In recent years, more employers have turned to worksite or onsite clinics in order to provide employees with the support and services they need while keeping excessive health care costs under control. While worksite clinics can offer significant benefits to employers and employees alike, as well as to the health care system overall, it’s important to realize that not all workplace clinics are created equal. According to a 2015 white paper from Wells Fargo Insurance, the following six components are essential to the success of an onsite clinic:
- Component #1—From a logistical standpoint, a comprehensive electronic and online health record system is perhaps the most important element of a successful worksite clinic. Industry experts have long pointed to electronic health records as one of the tools that has the greatest potential to reduce system-wide costs and eliminate inefficiencies, so adopting electronic records and ensuring that they are properly integrated with existing medical and pharmacy claims is a must for effective worksite clinics.
- Component #2—The question of who will provide care at an onsite clinic is one that employers need to consider carefully. While there are a number of different models for workplace clinic management, the chosen provider should ideally be familiar with coordinating the health care environment and navigating the corporate culture.
- Component #3—One of the top benefits of implementing a workplace clinic is that employers will better be able to tailor the care and services provided to fit their specific employee population. Therefore, it’s important for employers to build an employee-centric model for their clinic that takes into account the health risk profile of the employee base. This will help to ensure that the most appropriate care is made widely available, while limiting inefficiencies and expenditures arising from the provision of unnecessary or little-used services.
- Component #4—While workplace clinics are becoming more popular among large employers, no employer should leap on this trend without first putting together a long-term, flexible strategic plan. Companies that launch onsite clinics without considering the future impact and long-term implications are much less likely to have their efforts be successful because they don’t know exactly what needs the clinic will be responding to or how its use and impact will change over time. The most successful worksite clinics involve a strategic plan powered by data-driven insights and flexibility to change quickly in response to shifting trends and needs.
- Component #5—Going hand-in-hand with a strategic plan is a consistent process for reviewing and reporting clinic outcomes. It’s difficult to know what clinic areas need to be improved if there’s no system in place for measuring and assessing what’s working and what isn’t. Employers must work with care providers and clinic managers to develop measurable criteria for success and to ensure that these criteria are applied consistently to provide the most accurate and detailed picture possible of a clinic’s progress.
- Component #6—It’s an often-overlooked element, but the physical location of a worksite clinic facility plays a major role in its success (or lack thereof). A workplace clinic needs to be tactically located in order to provide the broadest access possible to all employees while maintaining the necessary level of privacy and confidentiality.
In addition to these six components, a recent article from risk advisory firm HNI outlines four steps that employers can take to maximize the effectiveness of worksite clinics and boost their chances of success.
- Step 1: Incentivize utilization.
It’s impossible for a workplace clinic to be successful if it is underutilized. When clinics are successful, it’s due in part to employers having carefully mapped out the value proposition for their employees, ensuring that the clinic offers services that are truly useful, quick, and easy to access, as well as cost-effective when compared with other options. Without incentives like these, there will be little reason for employees to choose a workplace clinic over the existing alternatives.

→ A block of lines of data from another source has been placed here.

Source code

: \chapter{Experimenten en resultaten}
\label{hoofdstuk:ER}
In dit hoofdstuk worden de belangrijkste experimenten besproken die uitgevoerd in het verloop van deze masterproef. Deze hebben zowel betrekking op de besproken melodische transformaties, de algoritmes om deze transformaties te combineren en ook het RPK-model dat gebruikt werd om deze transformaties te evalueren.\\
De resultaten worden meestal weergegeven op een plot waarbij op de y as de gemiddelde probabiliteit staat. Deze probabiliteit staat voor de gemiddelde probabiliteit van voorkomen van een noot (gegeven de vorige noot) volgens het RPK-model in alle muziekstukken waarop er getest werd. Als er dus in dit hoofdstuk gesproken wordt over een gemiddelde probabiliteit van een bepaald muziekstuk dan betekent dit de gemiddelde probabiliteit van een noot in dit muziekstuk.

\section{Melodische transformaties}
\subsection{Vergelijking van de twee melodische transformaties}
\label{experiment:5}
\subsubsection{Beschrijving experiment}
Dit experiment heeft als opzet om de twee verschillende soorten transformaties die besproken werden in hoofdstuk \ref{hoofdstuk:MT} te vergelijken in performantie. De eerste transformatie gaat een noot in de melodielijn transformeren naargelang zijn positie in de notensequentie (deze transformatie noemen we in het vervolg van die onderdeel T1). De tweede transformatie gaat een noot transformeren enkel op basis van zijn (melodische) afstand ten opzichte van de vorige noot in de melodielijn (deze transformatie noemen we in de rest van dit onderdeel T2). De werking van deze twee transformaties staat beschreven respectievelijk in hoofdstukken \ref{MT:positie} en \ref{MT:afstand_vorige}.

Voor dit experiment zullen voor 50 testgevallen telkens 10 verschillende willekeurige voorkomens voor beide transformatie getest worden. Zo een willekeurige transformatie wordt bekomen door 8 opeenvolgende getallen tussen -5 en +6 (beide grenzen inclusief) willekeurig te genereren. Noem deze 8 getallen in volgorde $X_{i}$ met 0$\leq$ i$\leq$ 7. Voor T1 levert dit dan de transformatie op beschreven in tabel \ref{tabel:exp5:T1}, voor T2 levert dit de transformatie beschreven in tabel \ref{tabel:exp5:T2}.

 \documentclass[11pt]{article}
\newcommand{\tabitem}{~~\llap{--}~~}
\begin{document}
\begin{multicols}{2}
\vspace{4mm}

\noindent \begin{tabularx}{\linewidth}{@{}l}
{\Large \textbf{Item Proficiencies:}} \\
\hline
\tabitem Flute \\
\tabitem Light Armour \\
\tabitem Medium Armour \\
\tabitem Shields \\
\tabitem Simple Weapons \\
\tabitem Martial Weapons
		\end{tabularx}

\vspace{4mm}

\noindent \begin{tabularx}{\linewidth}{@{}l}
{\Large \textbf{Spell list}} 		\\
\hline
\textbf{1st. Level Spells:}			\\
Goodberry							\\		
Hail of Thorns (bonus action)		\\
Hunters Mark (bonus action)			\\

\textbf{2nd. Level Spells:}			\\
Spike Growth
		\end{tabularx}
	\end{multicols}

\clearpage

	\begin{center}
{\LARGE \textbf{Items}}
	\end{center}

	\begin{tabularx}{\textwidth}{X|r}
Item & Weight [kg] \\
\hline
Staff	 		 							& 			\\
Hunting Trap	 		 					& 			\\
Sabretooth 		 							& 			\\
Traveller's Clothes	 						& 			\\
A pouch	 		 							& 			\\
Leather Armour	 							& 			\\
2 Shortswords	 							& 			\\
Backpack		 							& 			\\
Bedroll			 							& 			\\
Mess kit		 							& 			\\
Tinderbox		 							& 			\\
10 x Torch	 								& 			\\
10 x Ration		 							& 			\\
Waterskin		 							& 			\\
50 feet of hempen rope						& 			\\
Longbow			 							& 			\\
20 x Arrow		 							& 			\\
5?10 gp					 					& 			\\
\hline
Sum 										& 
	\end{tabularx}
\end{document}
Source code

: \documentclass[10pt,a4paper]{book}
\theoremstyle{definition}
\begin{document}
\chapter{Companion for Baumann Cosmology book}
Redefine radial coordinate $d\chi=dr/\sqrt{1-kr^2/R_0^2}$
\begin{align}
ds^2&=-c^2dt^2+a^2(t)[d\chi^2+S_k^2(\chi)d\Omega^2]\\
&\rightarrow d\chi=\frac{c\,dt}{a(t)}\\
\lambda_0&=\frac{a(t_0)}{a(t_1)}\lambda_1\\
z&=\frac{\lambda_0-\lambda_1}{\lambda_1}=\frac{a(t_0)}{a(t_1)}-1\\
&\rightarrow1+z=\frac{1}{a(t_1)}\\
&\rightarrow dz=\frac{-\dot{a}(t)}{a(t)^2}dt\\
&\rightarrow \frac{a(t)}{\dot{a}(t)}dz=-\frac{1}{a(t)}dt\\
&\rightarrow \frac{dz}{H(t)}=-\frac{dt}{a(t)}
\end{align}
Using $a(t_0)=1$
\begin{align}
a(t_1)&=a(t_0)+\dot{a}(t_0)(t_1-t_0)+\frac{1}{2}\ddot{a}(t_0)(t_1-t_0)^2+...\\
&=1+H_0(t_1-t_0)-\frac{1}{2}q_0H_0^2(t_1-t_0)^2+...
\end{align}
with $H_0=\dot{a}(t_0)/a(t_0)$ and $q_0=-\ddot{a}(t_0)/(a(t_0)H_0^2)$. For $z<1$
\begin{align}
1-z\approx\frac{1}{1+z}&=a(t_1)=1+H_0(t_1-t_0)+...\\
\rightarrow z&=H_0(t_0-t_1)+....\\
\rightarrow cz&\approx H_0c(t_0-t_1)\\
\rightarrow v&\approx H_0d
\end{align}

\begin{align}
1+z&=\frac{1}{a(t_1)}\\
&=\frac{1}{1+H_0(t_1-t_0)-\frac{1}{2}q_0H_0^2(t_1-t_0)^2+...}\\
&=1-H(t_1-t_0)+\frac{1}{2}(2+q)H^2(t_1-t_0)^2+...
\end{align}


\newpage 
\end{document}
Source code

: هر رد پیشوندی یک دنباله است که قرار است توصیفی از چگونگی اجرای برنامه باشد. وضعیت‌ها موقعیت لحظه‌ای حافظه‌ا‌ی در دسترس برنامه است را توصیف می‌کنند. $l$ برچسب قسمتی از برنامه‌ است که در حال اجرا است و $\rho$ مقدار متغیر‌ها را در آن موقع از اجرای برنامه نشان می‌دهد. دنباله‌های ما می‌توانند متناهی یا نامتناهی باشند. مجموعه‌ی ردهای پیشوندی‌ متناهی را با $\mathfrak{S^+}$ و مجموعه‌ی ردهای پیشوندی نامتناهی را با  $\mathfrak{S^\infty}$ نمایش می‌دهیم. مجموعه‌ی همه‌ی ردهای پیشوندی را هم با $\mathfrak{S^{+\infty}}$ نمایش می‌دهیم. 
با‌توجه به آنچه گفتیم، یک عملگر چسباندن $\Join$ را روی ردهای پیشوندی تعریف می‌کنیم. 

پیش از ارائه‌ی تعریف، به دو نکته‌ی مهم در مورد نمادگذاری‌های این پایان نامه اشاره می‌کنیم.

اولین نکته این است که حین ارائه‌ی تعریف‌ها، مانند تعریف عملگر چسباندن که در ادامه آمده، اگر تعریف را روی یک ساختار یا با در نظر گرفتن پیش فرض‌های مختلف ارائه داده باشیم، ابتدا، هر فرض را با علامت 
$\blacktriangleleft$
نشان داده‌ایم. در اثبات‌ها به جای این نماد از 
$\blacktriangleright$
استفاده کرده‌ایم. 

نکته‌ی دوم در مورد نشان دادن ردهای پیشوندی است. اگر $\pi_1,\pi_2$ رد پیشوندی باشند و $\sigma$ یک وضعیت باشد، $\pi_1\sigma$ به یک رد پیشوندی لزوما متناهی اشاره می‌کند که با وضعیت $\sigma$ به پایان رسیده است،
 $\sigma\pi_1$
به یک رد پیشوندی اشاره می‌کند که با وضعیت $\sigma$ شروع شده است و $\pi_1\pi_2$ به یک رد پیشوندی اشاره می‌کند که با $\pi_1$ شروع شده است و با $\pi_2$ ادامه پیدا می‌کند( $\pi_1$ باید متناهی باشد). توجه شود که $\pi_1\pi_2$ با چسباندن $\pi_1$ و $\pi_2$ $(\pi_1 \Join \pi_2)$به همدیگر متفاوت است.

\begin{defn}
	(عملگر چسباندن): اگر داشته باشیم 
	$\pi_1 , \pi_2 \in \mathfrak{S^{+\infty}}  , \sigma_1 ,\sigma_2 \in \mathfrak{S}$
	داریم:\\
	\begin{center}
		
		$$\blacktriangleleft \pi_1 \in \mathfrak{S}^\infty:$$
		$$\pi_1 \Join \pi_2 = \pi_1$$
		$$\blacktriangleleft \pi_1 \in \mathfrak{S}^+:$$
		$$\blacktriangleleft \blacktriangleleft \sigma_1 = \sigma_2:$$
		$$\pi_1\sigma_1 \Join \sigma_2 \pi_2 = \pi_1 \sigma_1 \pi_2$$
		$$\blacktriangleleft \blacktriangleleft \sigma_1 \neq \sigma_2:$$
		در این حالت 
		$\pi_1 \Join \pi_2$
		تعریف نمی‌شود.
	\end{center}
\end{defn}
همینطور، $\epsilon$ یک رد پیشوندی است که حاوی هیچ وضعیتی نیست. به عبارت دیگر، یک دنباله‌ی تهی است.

- Step 2: Be open about privacy issues.
Understandably, employees are often concerned that using a workplace clinic will mean their employer will have access to their medical information. Employers can increase the chances that their clinics will be successful by openly addressing this issue, assuring employees that their health information will only be handled by the care providers, who have a legal and ethical obligation to maintain confidentiality.
- Step 3: Communicate and build awareness.
Employees will be more unlikely to use a workplace clinic if they don’t know about it, or if they don’t know what benefits it has to offer them. Employers with successful onsite clinics typically use ongoing communication and awareness-building campaigns to continually remind employees about the clinic’s availability and benefits, as well as to encourage use of the facility among employees who may take longer to buy into the idea.
- Step 4: Demonstrate a commitment to wellness from the top down.
It’s important for employees to understand that the rationale behind launching a workplace clinic is to promote better health and well-being for everyone. This message works most effectively when it comes from the top of the organization. Communication from managers and executives about the clinic demonstrates that it isn’t just about adding one more service, but a testament to the fact that the company is serious about wellness. In addition, senior members of the company should set an example by using the clinic and participating in wellness initiatives themselves.